The device is connected, proven, and scoped to its job. Now it's doing the thing it exists to do: sending data. A connected product is, underneath, a data pipeline with a radio on one end — and that data has to be protected on two axes people constantly collapse into one: in motion (crossing the wire) and at rest (sitting in storage). And before either, the question most teams skip: which of this data actually needs protecting, and how much?

In motion: no plaintext hop, ever

The handshake already gave us an encrypted channel from device to cloud. The discipline is keeping it encrypted on every hop after that one: broker → stream processing → storage → the API that serves it back.

TLS everywhere, and actively deny the absence of it. On AWS, an S3 bucket policy that denies requests where aws:SecureTransport is false means a non-TLS request is rejected outright — not allowed-with-a-warning, rejected. Take the same posture at every hop. There is no "it's the internal network, it's fine" exception; the hop you didn't encrypt is the one in the breach writeup.

At rest: encrypted, with keys you rotate

Storage encrypted with managed keys — AWS KMS, a per-table or per-bucket customer-managed key (CMK) with rotation enabled. Azure Key Vault and GCP KMS are the equivalents.

The point of a CMK over the provider's default key is control: you rotate on your schedule, you can audit every decrypt call (CloudTrail logs them), and you can revoke. Encryption at rest with a key you can't see being used or rotate is half a control.

Data is encrypted in motion and at rest: across the pipeline — device, broker, stream processing, store — every hop is TLS-encrypted (in motion), and the store is encrypted with a managed key you control and rotate (at rest).

Not all data is equal — classify it

You can't protect everything to the same degree without wrecking either cost or utility. So classify it, then treat each tier on its merits:

  • Direct identifiers (an operator's email, a serial tied to a person) → hash with a rotating salt. You can still match records; you can't read the value.
  • Quasi-identifiers (operator ID, a name) → tokenize to a stable random string, namespaced per data domain so a token from one table can't be joined against another.
  • Sensitive attributes (GPS, biometrics) → generalize. GPS snapped to a 1 km grid is useful for "where do failures cluster" and useless for following a specific person home.
  • Behavioral data (battery level, torque readings, usage minutes) → keep as-is. It's the product, and it isn't about a person.

The rubric is what turns "we encrypt everything" — true, and not enough — into "we don't even store the readable version of the things that could hurt someone."

Classify data, then treat each tier: direct identifiers (email, serial) become a salted hash; quasi-identifiers (operator id, name) are tokenized and namespaced; sensitive attributes (GPS, biometric) are generalized to a coarse grid; behavioral data (battery, torque, usage) is kept as-is because it's the product, not a person.

Residency and protection are two different problems

People conflate these constantly. Residency is where the byte physically lives — a region, a sovereign cloud — and it's an architecture decision. Protection is who can read it — an IAM and encryption decision. A dataset can be perfectly resident (never leaves the EU) and badly protected (any engineer can read it in the clear), or the reverse. Solve them separately. We conflated them in an early version and had to spend a quarter untangling it.

Catch what slipped

Classification is a human process, and humans miss fields. Run a scanner over the raw store as a backstop — AWS Macie flags columns that look like PII but weren't classified as such. It's the smoke detector for "someone logged an email address into a behavioral table."

What I'd tell a team

  • TLS on every hop, and deny the absence of it. No plaintext, no exceptions.
  • Encrypt at rest with a rotated CMK you control and can audit.
  • Classify — direct / quasi / sensitive / behavioral — and treat each tier: hash, tokenize, generalize, keep.
  • Separate residency from protection. Different problems, different fixes.
  • Run a scanner as a backstop. Classification will miss things.

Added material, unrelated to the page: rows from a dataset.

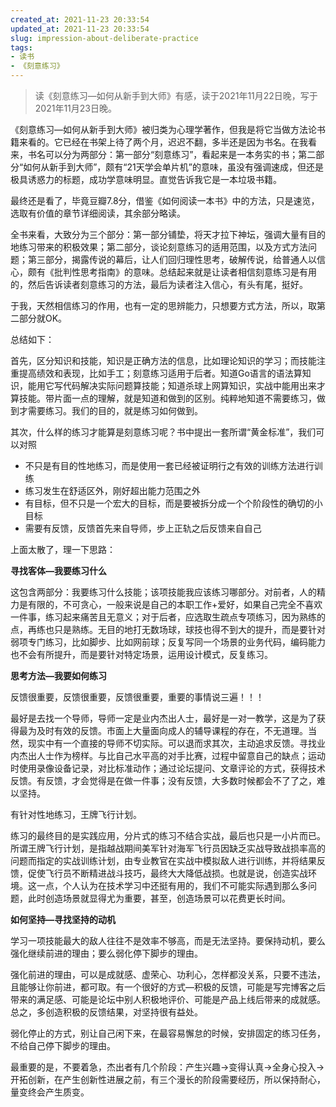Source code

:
 ```yaml
---
created_at: 2021-11-23 20:33:54
updated_at: 2021-11-23 20:33:54
slug: impression-about-deliberate-practice 
tags:
- 读书
- 《刻意练习》
---
```


> 读《刻意练习—如何从新手到大师》有感，读于2021年11月22日晚，写于2021年11月23日晚。

《刻意练习—如何从新手到大师》被归类为心理学著作，但我是将它当做方法论书籍来看的。它已经在书架上待了两个月，迟迟不翻，多半还是因为书名。在我看来，书名可以分为两部分：第一部分“刻意练习”，看起来是一本务实的书；第二部分“如何从新手到大师”，颇有“21天学会单片机”的意味，虽没有强调速成，但还是极具诱惑力的标题，成功学意味明显。直觉告诉我它是一本垃圾书籍。

<!-- more -->

最终还是看了，毕竟豆瓣7.8分，借鉴《如何阅读一本书》中的方法，只是速览，选取有价值的章节详细阅读，其余部分略读。

全书来看，大致分为三个部分：第一部分铺垫，将天才拉下神坛，强调大量有目的地练习带来的积极效果；第二部分，谈论刻意练习的适用范围，以及方式方法问题；第三部分，揭露传说的幕后，让人们回归理性思考，破解传说，给普通人以信心，颇有《批判性思考指南》的意味。总结起来就是让读者相信刻意练习是有用的，然后告诉读者刻意练习的方法，最后为读者注入信心，有头有尾，挺好。

于我，天然相信练习的作用，也有一定的思辨能力，只想要方式方法，所以，取第二部分就OK。

总结如下：

首先，区分知识和技能，知识是正确方法的信息，比如理论知识的学习；而技能注重提高绩效和表现，比如手工；刻意练习适用于后者。知道Go语言的语法算知识，能用它写代码解决实际问题算技能；知道杀球上网算知识，实战中能用出来才算技能。带片面一点的理解，就是知道和做到的区别。纯粹地知道不需要练习，做到才需要练习。我们的目的，就是练习如何做到。

其次，什么样的练习才能算是刻意练习呢？书中提出一套所谓“黄金标准”，我们可以对照

- 不只是有目的性地练习，而是使用一套已经被证明行之有效的训练方法进行训练
- 练习发生在舒适区外，刚好超出能力范围之外
- 有目标，但不只是一个宏大的目标，而是要被拆分成一个个阶段性的确切的小目标
- 需要有反馈，反馈首先来自导师，步上正轨之后反馈来自自己

上面太散了，理一下思路：

**寻找客体—我要练习什么**

这包含两部分：我要练习什么技能；该项技能我应该练习哪部分。对前者，人的精力是有限的，不可贪心，一般来说是自己的本职工作+爱好，如果自己完全不喜欢一件事，练习起来痛苦且无意义；对于后者，应选取生疏点专项练习，因为熟练的点，再练也只是熟练。无目的地打无数场球，球技也得不到大的提升，而是要针对弱项专门练习，比如脚步、比如网前球；反复写同一个场景的业务代码，编码能力也不会有所提升，而是要针对特定场景，运用设计模式，反复练习。

**思考方法—我要如何练习**

反馈很重要，反馈很重要，反馈很重要，重要的事情说三遍！！！

最好是去找一个导师，导师一定是业内杰出人士，最好是一对一教学，这是为了获得最为及时有效的反馈。市面上大量面向成人的辅导课程的存在，不无道理。当然，现实中有一个直接的导师不切实际。可以退而求其次，主动追求反馈。寻找业内杰出人士作为榜样。与比自己水平高的对手比赛，过程中留意自己的缺点；运动时使用录像设备记录，对比标准动作；通过论坛提问、文章评论的方式，获得技术反馈。有反馈，才会觉得是在做一件事；没有反馈，大多数时候都会不了了之，难以坚持。

有针对性地练习，王牌飞行计划。

练习的最终目的是实践应用，分片式的练习不结合实战，最后也只是一小片而已。所谓王牌飞行计划，是指越战期间美军针对海军飞行员因缺乏实战导致战损率高的问题而指定的实战训练计划，由专业教官在实战中模拟敌人进行训练，并将结果反馈，促使飞行员不断精进战斗技巧，最终大大降低战损。也就是说，创造实战环境。这一点，个人认为在技术学习中还挺有用的，我们不可能实际遇到那么多问题，此时创造场景就显得尤为重要，甚至，创造场景可以花费更长时间。

**如何坚持—寻找坚持的动机**

学习一项技能最大的敌人往往不是效率不够高，而是无法坚持。要保持动机，要么强化继续前进的理由；要么弱化停下脚步的理由。

强化前进的理由，可以是成就感、虚荣心、功利心，怎样都没关系，只要不违法，且能够让你前进，都可取。有一个很好的方式—积极的反馈，可能是写完博客之后带来的满足感、可能是论坛中别人积极地评价、可能是产品上线后带来的成就感。总之，多创造积极的反馈结果，对坚持很有益处。

弱化停止的方式，别让自己闲下来，在最容易懈怠的时候，安排固定的练习任务，不给自己停下脚步的理由。

最重要的是，不要着急，杰出者有几个阶段：产生兴趣->变得认真->全身心投入->开拓创新，在产生创新性进展之前，有三个漫长的阶段需要经历，所以保持耐心，量变终会产生质变。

Encryption at rest and in motion is the floor, not the ceiling. The harder, more honest question is which data you keep readable at all — and for anything tied to a person, the answer is as little as you can get away with. The owner of the device never agreed to be the product.

What's next

The data's protected and the fleet is running. The next question is how you notice when something's wrong — a device behaving in a way it shouldn't. Detection, and the machine learning that flags the anomaly, is the next post.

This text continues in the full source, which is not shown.